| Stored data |
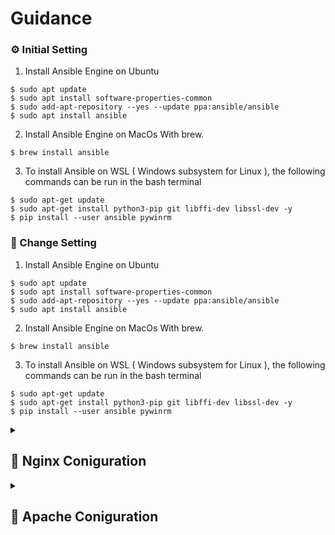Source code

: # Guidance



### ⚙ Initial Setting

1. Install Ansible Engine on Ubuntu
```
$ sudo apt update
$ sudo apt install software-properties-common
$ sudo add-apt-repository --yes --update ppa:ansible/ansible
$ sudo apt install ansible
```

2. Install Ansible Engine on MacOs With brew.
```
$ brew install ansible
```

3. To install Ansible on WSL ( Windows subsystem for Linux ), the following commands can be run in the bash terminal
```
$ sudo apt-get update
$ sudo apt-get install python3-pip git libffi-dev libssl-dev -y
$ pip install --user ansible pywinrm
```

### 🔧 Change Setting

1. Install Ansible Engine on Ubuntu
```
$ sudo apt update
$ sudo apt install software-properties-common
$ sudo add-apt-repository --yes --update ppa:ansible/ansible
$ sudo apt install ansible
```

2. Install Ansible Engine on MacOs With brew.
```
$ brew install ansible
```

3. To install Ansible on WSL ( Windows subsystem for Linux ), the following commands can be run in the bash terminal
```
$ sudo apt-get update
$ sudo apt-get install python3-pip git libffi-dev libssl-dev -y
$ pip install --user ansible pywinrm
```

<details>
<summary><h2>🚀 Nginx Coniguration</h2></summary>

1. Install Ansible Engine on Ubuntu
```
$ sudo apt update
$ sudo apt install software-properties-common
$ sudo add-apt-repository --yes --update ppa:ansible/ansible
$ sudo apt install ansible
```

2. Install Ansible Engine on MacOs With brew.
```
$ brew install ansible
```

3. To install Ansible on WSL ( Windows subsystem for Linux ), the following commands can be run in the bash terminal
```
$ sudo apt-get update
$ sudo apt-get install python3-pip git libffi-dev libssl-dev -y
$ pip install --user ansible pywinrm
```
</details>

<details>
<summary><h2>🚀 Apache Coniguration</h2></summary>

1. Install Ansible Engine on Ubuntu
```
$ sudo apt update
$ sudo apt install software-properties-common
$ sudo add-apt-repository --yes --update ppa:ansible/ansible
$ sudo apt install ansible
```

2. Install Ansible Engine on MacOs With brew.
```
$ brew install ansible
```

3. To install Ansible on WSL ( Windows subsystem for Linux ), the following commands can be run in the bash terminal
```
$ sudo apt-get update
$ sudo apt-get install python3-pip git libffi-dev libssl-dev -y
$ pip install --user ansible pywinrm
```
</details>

...

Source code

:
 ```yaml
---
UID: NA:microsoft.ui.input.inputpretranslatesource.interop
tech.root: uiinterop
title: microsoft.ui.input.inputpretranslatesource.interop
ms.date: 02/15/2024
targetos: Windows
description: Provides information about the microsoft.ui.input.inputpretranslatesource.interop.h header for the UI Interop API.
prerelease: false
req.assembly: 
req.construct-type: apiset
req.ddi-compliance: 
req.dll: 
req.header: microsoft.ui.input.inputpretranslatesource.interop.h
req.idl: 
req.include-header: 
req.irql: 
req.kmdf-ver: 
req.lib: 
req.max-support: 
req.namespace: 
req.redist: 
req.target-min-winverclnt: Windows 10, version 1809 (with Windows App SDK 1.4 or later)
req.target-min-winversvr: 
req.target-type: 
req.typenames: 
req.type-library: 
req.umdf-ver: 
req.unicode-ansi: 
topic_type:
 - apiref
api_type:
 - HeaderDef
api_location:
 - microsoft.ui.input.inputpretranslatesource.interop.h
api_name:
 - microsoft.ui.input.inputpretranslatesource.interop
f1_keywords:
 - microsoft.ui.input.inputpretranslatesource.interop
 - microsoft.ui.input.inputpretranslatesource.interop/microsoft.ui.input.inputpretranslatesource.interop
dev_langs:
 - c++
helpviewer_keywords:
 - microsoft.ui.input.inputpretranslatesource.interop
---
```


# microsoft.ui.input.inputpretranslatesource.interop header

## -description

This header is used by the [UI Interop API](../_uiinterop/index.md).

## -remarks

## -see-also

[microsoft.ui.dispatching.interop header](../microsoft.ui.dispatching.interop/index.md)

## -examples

| Problem description |
Filter the entries above down to the lines that hold the word "microsoft", and copy those lines.

| Your response |
UID: NA:microsoft.ui.input.inputpretranslatesource.interop
title: microsoft.ui.input.inputpretranslatesource.interop
description: Provides information about the microsoft.ui.input.inputpretranslatesource.interop.h header for the UI Interop API.
req.header: microsoft.ui.input.inputpretranslatesource.interop.h
 - microsoft.ui.input.inputpretranslatesource.interop.h
 - microsoft.ui.input.inputpretranslatesource.interop
 - microsoft.ui.input.inputpretranslatesource.interop
 - microsoft.ui.input.inputpretranslatesource.interop/microsoft.ui.input.inputpretranslatesource.interop
 - microsoft.ui.input.inputpretranslatesource.interop
# microsoft.ui.input.inputpretranslatesource.interop header
[microsoft.ui.dispatching.interop header](../microsoft.ui.dispatching.interop/index.md)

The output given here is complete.